Content uploaded by Clark L. Coleman
Author content
All content in this area was uploaded by Clark L. Coleman on Nov 12, 2019
Content may be subject to copyright.
1
A System For The Security Protection Of Embedded
Binary Programs
Jack W. Davidson1,2, Jason D. Hiser2, Anh Nguyen-Tuong2, Clark L. Coleman1, William H. Hawkins2,
John C. Knight2,3, Benjamin D. Rodes3, Ashlie B. Hocking3
1Zephyr Software LLC, 2University of Virginia, 3Dependable Computing LLC
Charlottesville, VA USA
Abstract—Software for which development artifacts are
missing is increasingly common and difficult to avoid, including
in embedded systems. The lack of development artifacts leaves
doubt about whether the software possesses critical security
properties and makes enhancement of the software extremely
difficult. Embedded systems often have strict resource
restrictions/constraints making the application of security
enhancements especially difficult. In this paper, we present
details of a system that is being developed to provide significant
protection against security exploits of embedded systems. The
system operates on binary programs. No source code or other
development artifacts are required, and the typical size and time
constraints of embedded systems are accounted for in the
analysis and processing of subject binary programs. Formal
verification of security properties is used to eliminate
unnecessary security transformations, and transformations are
applied by a highly efficient static binary rewriter.

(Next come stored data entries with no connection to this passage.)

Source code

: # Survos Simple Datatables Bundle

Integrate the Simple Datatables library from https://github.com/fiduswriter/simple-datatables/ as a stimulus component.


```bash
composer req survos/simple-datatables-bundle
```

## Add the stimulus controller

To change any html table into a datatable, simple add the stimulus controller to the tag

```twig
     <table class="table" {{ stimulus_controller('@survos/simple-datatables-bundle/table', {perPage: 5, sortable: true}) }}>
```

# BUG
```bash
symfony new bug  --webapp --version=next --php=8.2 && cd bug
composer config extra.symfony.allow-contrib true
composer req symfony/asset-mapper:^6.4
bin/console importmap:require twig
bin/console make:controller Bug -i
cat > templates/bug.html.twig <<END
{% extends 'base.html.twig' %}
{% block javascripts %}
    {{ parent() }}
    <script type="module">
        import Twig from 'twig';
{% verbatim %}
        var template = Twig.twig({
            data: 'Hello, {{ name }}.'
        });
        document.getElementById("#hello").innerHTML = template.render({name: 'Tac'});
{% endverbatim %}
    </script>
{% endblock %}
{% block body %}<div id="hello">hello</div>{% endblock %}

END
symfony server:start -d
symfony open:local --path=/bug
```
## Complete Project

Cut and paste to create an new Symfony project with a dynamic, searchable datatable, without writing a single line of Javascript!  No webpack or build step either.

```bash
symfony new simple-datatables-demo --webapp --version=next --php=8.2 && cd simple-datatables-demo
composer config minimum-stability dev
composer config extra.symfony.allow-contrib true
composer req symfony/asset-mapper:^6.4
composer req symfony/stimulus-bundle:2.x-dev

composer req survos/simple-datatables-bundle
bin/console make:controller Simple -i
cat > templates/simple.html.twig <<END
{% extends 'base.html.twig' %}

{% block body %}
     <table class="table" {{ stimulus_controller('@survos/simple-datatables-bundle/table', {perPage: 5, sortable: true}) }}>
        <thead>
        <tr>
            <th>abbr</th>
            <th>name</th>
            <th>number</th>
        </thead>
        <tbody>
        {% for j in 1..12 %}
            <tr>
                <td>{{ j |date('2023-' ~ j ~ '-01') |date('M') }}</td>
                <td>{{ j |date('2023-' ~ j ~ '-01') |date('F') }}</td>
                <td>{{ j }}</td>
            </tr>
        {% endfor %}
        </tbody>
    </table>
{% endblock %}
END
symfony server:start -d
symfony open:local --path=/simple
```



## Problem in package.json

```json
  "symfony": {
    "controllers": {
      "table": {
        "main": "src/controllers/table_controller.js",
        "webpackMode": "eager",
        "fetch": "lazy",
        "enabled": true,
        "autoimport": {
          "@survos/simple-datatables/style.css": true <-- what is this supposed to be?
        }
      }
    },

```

Keywords—Embedded system security, formal verification,
static binary rewriting
I. INTRODUCTION
Modern sophisticated embedded systems are often built
with software from a variety of sources. For example, an
embedded system might use code libraries for which
development details including the source code are unavailable,
i.e., the libraries are Software Of Unknown Provenance
(SOUP). Whether such software is adequately secure is
difficult to determine because of the lack of necessary
development documentation.
For security-critical applications, various techniques have
been developed to enhance the security properties of software
for which access to development artifacts is unavailable [8].
Embedded systems often have strict resource restrictions
making the application of security enhancements difficult.
In this paper, we present details of a system that is being
developed by Zephyr Software, the University of Virginia and
Dependable Computing that is designed to provide significant
protection against security exploits of embedded software. We
summarize the project technology, present preliminary results,
and discuss future plans.
The system combines the Zephyr Security Toolkit (ZeST)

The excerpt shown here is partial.